EXERCISE:
Take the records below and retype them line by line, from the first line through the one containing "was gemeinhin als"; stop there.

——

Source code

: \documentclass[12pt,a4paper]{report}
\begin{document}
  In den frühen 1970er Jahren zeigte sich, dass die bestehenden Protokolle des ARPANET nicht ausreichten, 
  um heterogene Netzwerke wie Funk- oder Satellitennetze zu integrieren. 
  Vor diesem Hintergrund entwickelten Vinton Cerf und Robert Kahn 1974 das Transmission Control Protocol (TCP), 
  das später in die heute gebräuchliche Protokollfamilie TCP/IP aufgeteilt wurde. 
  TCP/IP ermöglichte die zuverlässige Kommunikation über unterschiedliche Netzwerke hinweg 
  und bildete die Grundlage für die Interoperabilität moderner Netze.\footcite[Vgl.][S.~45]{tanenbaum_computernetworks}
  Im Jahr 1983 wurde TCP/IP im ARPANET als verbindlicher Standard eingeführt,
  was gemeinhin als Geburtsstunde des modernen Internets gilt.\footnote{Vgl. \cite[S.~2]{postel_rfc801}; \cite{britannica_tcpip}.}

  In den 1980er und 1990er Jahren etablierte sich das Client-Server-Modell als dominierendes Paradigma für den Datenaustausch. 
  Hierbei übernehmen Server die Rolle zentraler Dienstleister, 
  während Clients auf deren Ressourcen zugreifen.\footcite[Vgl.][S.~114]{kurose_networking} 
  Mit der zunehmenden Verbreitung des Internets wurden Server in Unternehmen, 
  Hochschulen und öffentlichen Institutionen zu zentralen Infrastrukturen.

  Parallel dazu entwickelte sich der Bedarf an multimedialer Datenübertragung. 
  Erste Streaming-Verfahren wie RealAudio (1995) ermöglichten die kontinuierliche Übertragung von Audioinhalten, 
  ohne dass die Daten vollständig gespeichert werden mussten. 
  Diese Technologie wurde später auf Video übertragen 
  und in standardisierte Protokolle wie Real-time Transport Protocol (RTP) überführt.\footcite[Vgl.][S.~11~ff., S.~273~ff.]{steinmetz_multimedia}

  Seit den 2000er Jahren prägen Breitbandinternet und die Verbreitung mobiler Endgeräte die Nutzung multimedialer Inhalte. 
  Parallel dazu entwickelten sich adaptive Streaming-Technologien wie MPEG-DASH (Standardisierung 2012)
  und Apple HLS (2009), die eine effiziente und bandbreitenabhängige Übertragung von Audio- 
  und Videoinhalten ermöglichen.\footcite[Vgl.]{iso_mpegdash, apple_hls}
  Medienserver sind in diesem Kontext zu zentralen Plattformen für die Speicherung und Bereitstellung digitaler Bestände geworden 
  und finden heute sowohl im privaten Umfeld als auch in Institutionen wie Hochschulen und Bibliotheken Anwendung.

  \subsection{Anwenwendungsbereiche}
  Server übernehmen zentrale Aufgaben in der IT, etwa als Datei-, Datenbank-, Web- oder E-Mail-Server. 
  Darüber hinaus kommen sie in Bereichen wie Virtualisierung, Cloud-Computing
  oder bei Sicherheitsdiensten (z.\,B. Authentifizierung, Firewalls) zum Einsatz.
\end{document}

——

TASK RESULT:
Source code

: \documentclass[12pt,a4paper]{report}
\begin{document}
  In den frühen 1970er Jahren zeigte sich, dass die bestehenden Protokolle des ARPANET nicht ausreichten, 
  um heterogene Netzwerke wie Funk- oder Satellitennetze zu integrieren. 
  Vor diesem Hintergrund entwickelten Vinton Cerf und Robert Kahn 1974 das Transmission Control Protocol (TCP), 
  das später in die heute gebräuchliche Protokollfamilie TCP/IP aufgeteilt wurde. 
  TCP/IP ermöglichte die zuverlässige Kommunikation über unterschiedliche Netzwerke hinweg 
  und bildete die Grundlage für die Interoperabilität moderner Netze.\footcite[Vgl.][S.~45]{tanenbaum_computernetworks}
  Im Jahr 1983 wurde TCP/IP im ARPANET als verbindlicher Standard eingeführt,
  was gemeinhin als Geburtsstunde des modernen Internets gilt.\footnote{Vgl. \cite[S.~2]{postel_rfc801}; \cite{britannica_tcpip}.}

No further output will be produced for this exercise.